I plead guilty to spending much more time and energy discussing stocks than bonds. Understanding the role of bonds (a relatively non-volatile asset class when done properly) is a somewhat more abstract subject. Stocks have higher potential returns and are just sexier to write about.
Index funds exist for bonds the same way they do for stocks, and can be purchased from many different providers like Vanguard and DFA. Like stock funds, they trade once each day at net asset value (NAV). Depending on where you own them you typically pay a small transaction fee ($10-25). They also have an annual expense ratio, which is what the fund company charges you to run the fund. This is typically 0.25% per year (called ’25 basis points’ in financial lingo) or less.
Traditional brokers have frequently pitched the virtues of owning the individual bonds themselves rather than through a fund. Since most individual investors buy a bond and hold it until maturity, the theory goes “why pay a fund company an annual fee simply to hold my bonds?”
It’s a legitimate question, and there’s a legitimate answer why you should.
Imagine for a moment you like to bake at home, and from time to time you need to buy sugar. When you go to the market you pay the retail price for a 5lb bag and bring it home. Now imagine you are the biggest baker in town, and your bakery distributes 12 tons of baked goods every day. Do you think that baker pays the same price per pound of sugar that our home baker does?
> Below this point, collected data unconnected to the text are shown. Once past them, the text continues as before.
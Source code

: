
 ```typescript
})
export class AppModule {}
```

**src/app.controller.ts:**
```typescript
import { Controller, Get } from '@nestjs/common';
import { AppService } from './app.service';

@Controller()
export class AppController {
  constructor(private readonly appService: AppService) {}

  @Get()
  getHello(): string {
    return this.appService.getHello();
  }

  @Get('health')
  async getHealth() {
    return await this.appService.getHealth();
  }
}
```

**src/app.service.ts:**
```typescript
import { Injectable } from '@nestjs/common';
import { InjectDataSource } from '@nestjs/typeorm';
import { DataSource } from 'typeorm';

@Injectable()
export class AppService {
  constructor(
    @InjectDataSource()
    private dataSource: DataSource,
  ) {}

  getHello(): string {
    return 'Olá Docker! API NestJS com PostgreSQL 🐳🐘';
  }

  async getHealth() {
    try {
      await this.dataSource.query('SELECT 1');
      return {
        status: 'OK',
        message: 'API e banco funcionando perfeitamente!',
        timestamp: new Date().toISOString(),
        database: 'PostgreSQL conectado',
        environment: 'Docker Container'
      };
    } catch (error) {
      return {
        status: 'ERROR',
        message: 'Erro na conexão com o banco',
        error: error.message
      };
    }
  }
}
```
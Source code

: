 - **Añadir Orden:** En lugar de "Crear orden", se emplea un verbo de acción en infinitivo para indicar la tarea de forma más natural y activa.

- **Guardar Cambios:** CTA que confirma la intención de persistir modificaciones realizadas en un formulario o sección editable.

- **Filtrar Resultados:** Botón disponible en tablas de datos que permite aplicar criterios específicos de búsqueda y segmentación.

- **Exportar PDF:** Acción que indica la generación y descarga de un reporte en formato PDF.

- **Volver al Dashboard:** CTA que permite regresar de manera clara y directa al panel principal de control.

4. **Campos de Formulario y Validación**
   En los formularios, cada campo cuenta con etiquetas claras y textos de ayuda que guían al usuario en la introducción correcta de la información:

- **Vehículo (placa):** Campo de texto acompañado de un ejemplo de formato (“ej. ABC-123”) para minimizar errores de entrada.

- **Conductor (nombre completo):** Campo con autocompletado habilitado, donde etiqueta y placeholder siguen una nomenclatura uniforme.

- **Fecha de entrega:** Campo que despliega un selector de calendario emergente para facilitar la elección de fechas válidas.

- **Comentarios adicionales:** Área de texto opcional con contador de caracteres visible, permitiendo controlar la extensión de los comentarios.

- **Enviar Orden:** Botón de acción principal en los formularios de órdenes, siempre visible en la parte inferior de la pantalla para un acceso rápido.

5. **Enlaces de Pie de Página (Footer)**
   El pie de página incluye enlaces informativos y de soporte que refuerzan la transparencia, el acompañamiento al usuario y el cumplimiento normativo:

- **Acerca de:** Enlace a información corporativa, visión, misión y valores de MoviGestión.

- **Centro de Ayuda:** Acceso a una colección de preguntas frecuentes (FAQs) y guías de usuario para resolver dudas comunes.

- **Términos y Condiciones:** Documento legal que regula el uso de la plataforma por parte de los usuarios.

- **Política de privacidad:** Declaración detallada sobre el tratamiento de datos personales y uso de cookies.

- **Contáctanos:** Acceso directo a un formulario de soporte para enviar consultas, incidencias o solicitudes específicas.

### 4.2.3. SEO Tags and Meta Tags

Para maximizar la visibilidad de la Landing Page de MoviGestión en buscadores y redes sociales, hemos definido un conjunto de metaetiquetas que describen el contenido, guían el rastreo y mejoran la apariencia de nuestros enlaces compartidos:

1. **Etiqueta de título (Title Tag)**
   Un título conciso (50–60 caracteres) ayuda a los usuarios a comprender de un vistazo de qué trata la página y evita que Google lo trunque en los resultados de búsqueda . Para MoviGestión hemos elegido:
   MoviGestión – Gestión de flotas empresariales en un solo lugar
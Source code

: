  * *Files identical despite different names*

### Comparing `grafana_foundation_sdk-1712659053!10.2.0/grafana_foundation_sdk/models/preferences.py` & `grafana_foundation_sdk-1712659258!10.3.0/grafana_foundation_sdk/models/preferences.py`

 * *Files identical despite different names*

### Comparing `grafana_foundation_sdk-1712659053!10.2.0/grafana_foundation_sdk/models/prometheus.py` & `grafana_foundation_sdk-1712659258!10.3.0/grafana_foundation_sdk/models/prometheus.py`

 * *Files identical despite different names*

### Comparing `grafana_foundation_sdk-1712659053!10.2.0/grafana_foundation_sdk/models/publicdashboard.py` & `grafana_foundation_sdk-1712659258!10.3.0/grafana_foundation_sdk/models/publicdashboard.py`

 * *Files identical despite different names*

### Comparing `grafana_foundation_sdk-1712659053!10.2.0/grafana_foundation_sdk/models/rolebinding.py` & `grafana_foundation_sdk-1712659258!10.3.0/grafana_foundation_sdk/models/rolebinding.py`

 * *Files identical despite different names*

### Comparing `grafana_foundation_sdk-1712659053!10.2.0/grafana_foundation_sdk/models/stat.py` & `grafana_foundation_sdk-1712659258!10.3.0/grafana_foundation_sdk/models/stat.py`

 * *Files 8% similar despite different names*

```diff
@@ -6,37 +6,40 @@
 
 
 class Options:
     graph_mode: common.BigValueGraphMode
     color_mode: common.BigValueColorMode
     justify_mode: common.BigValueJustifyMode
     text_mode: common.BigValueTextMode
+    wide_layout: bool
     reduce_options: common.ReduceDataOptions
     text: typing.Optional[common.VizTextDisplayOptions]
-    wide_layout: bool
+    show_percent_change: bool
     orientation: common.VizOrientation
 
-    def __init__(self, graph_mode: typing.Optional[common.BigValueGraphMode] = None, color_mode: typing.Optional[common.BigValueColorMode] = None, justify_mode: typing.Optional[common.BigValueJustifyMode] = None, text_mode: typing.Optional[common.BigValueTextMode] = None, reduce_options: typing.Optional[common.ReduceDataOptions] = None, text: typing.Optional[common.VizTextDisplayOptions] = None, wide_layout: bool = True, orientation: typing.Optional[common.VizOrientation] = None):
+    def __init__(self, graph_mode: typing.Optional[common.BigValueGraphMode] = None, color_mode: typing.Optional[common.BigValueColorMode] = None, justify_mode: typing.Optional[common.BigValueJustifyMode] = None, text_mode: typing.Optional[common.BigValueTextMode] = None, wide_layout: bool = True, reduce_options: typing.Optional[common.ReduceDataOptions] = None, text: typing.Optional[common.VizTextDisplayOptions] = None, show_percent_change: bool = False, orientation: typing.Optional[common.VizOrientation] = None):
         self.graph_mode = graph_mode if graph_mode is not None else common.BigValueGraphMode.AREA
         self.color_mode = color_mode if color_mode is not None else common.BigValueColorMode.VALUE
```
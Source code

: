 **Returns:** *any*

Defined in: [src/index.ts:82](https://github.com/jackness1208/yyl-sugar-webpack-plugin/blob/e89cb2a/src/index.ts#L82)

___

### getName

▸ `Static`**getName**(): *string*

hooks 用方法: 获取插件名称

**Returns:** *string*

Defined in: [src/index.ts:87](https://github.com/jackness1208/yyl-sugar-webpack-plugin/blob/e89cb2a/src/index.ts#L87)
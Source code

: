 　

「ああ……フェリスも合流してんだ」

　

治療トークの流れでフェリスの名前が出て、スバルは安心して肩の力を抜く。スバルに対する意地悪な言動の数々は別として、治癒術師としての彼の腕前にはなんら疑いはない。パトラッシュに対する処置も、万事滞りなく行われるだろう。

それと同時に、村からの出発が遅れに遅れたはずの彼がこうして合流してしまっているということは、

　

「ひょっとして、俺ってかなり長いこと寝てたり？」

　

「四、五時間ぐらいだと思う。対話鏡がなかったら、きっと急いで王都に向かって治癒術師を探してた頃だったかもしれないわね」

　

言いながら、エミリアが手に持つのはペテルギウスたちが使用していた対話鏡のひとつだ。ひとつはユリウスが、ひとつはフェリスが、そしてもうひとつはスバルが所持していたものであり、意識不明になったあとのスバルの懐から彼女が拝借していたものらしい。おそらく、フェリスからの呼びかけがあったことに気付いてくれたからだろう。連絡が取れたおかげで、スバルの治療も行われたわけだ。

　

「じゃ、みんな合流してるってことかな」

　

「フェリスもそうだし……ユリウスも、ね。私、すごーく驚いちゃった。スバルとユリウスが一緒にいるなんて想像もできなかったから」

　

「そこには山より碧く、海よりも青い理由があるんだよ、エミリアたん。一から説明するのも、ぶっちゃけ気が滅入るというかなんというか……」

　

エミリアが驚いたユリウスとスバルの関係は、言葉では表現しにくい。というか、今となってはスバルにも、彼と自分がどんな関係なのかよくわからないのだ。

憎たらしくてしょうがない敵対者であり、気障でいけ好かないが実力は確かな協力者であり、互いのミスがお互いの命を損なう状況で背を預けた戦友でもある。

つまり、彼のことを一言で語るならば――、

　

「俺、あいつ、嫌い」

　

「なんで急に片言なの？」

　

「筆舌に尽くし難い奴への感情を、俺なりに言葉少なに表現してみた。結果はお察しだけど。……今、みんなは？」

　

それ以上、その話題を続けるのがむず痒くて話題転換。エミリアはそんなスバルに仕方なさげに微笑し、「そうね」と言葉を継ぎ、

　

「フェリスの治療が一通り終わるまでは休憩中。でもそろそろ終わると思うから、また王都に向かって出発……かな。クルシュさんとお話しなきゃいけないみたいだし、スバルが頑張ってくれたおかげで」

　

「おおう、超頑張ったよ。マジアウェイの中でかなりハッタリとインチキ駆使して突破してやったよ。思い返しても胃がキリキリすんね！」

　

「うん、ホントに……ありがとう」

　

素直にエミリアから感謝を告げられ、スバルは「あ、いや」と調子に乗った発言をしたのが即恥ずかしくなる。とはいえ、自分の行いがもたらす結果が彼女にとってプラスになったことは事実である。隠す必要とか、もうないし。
The individual bond investor who buys a $20,000 muni bond through a brokerage account is paying retail. The person who sold you the bond is marking up the price to make a profit. The bond fund that buys $20 million of bonds per day is paying a much, much smaller mark up on the bonds it purchases. The difference ends up in your pocket.
In an investing world where expected returns on bonds may be less than 3%, this difference can be huge. It can greatly exceed the management fee you’re paying to the fund company. One estimate (pay wall) put the costs of buying a $20,000 muni bond at up to 2%.
Heaven help you if you need to sell an individual bond before maturity. Now you get to sell that bond wholesale, with the mark up going to the dealer in the opposite direction.
In our experience, bond exposure in a portfolio needs to be at several million dollars before using an individual bond strategy is even worth considering. Then we typically employ a separate manager (who charges only a little more than an index fund) to deal with these issues at a cost that’s fair to the investor. All situations are unique, but I have yet to see a situation where investing small amounts in individual bonds began to make any sense.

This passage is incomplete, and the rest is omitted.